Budapest Open Access Initiative BOAI
"Open access meint, dass diese Literatur kostenfrei und
öffentlich im Internet zugänglich sein sollte, so dass
Interessierte die Volltexte lesen, herunterladen, kopieren,
verteilen, drucken, in ihnen suchen, auf sie verweisen und sie
auch sonst auf jede denkbare legale Weise benutzen können, ohne
finanzielle, gesetzliche oder technische Barrieren jenseits von
denen, die mit dem Internet-Zugang selbst verbunden sind. In
allen Fragen des Wiederabdrucks und der Verteilung und in allen
Fragen des Copyrights überhaupt sollte die einzige Einschränkung
darin bestehen, den jeweiligen Autorinnen und Autoren Kontrolle
über ihre Arbeit zu belassen und deren Recht zu sichern, dass
ihre Arbeit angemessen anerkannt und zitiert wird."
DFG
"Open Access bedeutet den für Nutzer entgeltfreien Zugriff auf
und die Möglichkeit umfassender Verwertung von
qualitätsgeprüften wissenschaftlichen Publikationen im
Internet."
Joseph Esposito
"With the advent of the Internet and online publishing, the
notion has arisen that access to the world's research
publications could be made available to one and all for
free, presumably by shifting the costs to other places in
the value chain and disintermediating publishers, a
circumstance called Open Access (OA) publishing."
20 July 2004, Joseph J. Esposito
(former executive at Simon and Schuster and at Random House, former President of
Merriam-Webster and
former CEO of Encyclopaedia Britannica),
espositoj(at)att.net,
First Monday, opening sentence of abstract for
The devil you don't know: The unexpected future of Open Access
publishing
GAP - German Academic Publishers (DFG-Projekt)
"Open Access: Ziel von GAP ist der freie Zugriff auf
qualitätsgeprüfte wissenschaftliche Information."
GAP-Projektwebseite:
''GAPsearch weist Publikationen nach, die ... per Klick Open
Access zum Lesen, zum Ausdrucken und zum Download verfügbar
sind.''
GAP-Portal
Stevan Harnad
(worum es bei der Open Access Initiative geht)

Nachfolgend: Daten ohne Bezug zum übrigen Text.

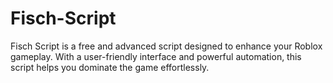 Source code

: # Fisch-Script
Fisch Script is a free and advanced script designed to enhance your Roblox gameplay. With a user-friendly interface and powerful automation, this script helps you dominate the game effortlessly.
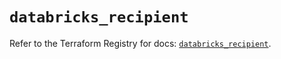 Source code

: # `databricks_recipient`

Refer to the Terraform Registry for docs: [`databricks_recipient`](https://registry.terraform.io/providers/databricks/databricks/1.53.0/docs/resources/recipient).

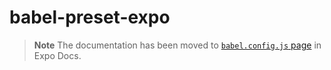 # babel-preset-expo

> **Note**
> The documentation has been moved to [`babel.config.js` page](https://docs.expo.dev/versions/latest/config/babel/) in Expo Docs.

"The Open Access Initiative is about providing toll-free, online,
full-text access to the 2.5 million articles that appear
annually in the world's 24,000 peer-reviewed journals in order
to make them accessible to all their would-be users worldwide --
irrespective of whether their institutions can afford to
subscribe to the journal in which each article appears -- and
thereby maximising the research impact of each article, its
author, its author's institution, and its author's research
funder."
Stevan Harnad, 20 October 2004,
Amsci-Forum Archive and
American-Scientist-Open-Access-Forum AMSCI
Institute for Science Networking Oldenburg ISN
"Open Access heisst, das Dokument ist im Volltext auf dem Netz
frei verfügbar (mit dem Einverständnis des Autors). Dazu gibt es
die folgenden Möglichkeiten:
- Individuelles Selbst-Archivieren: Der Autor legt das Dokument
auf seinen lokalen Server (z.B. seiner Arbeitsgruppe im
Institut).
- Institutionelles Selbst-Archivieren: Institut / Fachbereich /
Uni-Bibliothek legen das Dokument auf einen ihrer Server
(Projekte sind z.B. GAP German Academic Publishers für Dokumente
aus der lokalen Universitiät, eDoc der MPG für Dokumente aus den
Max Planck Instituten).
- Zentrales Selbst-Archivieren: Das Dokument wird an ein
zentrales OA-Archiv gesandt, das für Dokumente aus aller Welt
und aller Fächer offen ist (z.B.: e-arXiv der Cornell University
oder HAL des CCSD [Centre pour la Communication Scientifique
Directe] des CNRS [Centre National de la Recherche
Scientifique].
- Open Access Journals (siehe Regensburger Elektronische
Zeitschriftenbibliothek, derzeit ca. 10 % aller Zeitschriften)
[eLib]".
Claudia Koltzenburg
"... I suggest we look at a scale by which access to a document
containing research findings can claim to be an Open Access
information object: 1. contentwise, 2. technically, 3. legally,
4. financially, 5. who knows about it? ...
1. contentwise
* intelligibility/usability: does the content of the object make sense? make sense to whom and for what purpose?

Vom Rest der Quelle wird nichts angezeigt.